Available records: Begin

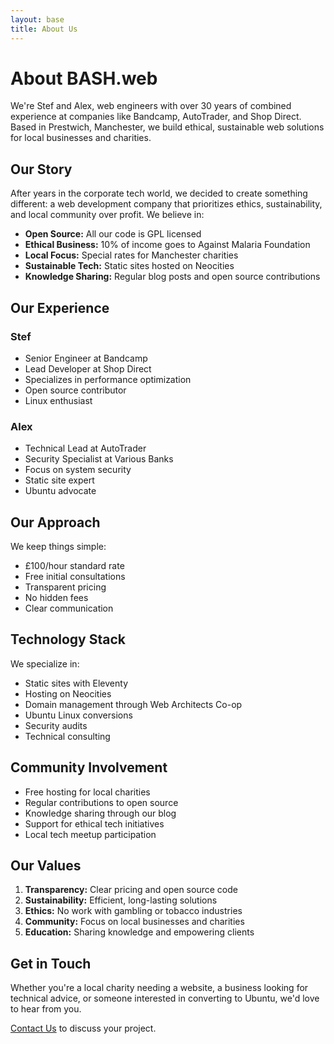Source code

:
 ```yaml
---
layout: base
title: About Us
---
```


# About BASH.web

We're Stef and Alex, web engineers with over 30 years of combined experience at companies like Bandcamp, AutoTrader, and Shop Direct. Based in Prestwich, Manchester, we build ethical, sustainable web solutions for local businesses and charities.

## Our Story

After years in the corporate tech world, we decided to create something different: a web development company that prioritizes ethics, sustainability, and local community over profit. We believe in:

- **Open Source:** All our code is GPL licensed
- **Ethical Business:** 10% of income goes to Against Malaria Foundation
- **Local Focus:** Special rates for Manchester charities
- **Sustainable Tech:** Static sites hosted on Neocities
- **Knowledge Sharing:** Regular blog posts and open source contributions

## Our Experience

### Stef
- Senior Engineer at Bandcamp
- Lead Developer at Shop Direct
- Specializes in performance optimization
- Open source contributor
- Linux enthusiast

### Alex
- Technical Lead at AutoTrader
- Security Specialist at Various Banks
- Focus on system security
- Static site expert
- Ubuntu advocate

## Our Approach

We keep things simple:
- £100/hour standard rate
- Free initial consultations
- Transparent pricing
- No hidden fees
- Clear communication

## Technology Stack

We specialize in:
- Static sites with Eleventy
- Hosting on Neocities
- Domain management through Web Architects Co-op
- Ubuntu Linux conversions
- Security audits
- Technical consulting

## Community Involvement

- Free hosting for local charities
- Regular contributions to open source
- Knowledge sharing through our blog
- Support for ethical tech initiatives
- Local tech meetup participation

## Our Values

1. **Transparency:** Clear pricing and open source code
2. **Sustainability:** Efficient, long-lasting solutions
3. **Ethics:** No work with gambling or tobacco industries
4. **Community:** Focus on local businesses and charities
5. **Education:** Sharing knowledge and empowering clients

## Get in Touch

Whether you're a local charity needing a website, a business looking for technical advice, or someone interested in converting to Ubuntu, we'd love to hear from you.

[Contact Us](/contact/) to discuss your project.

Available records: End

> **What to produce**
Your answer must be the exact lines from the start of the data through the line with "- **Local Focus:**", inclusive, and nothing else; pictures do not belong in it.

> **Task result**
Source code

:
 ```yaml
---
layout: base
title: About Us
---
```


# About BASH.web

We're Stef and Alex, web engineers with over 30 years of combined experience at companies like Bandcamp, AutoTrader, and Shop Direct. Based in Prestwich, Manchester, we build ethical, sustainable web solutions for local businesses and charities.

## Our Story

After years in the corporate tech world, we decided to create something different: a web development company that prioritizes ethics, sustainability, and local community over profit. We believe in:

- **Open Source:** All our code is GPL licensed
- **Ethical Business:** 10% of income goes to Against Malaria Foundation
- **Local Focus:** Special rates for Manchester charities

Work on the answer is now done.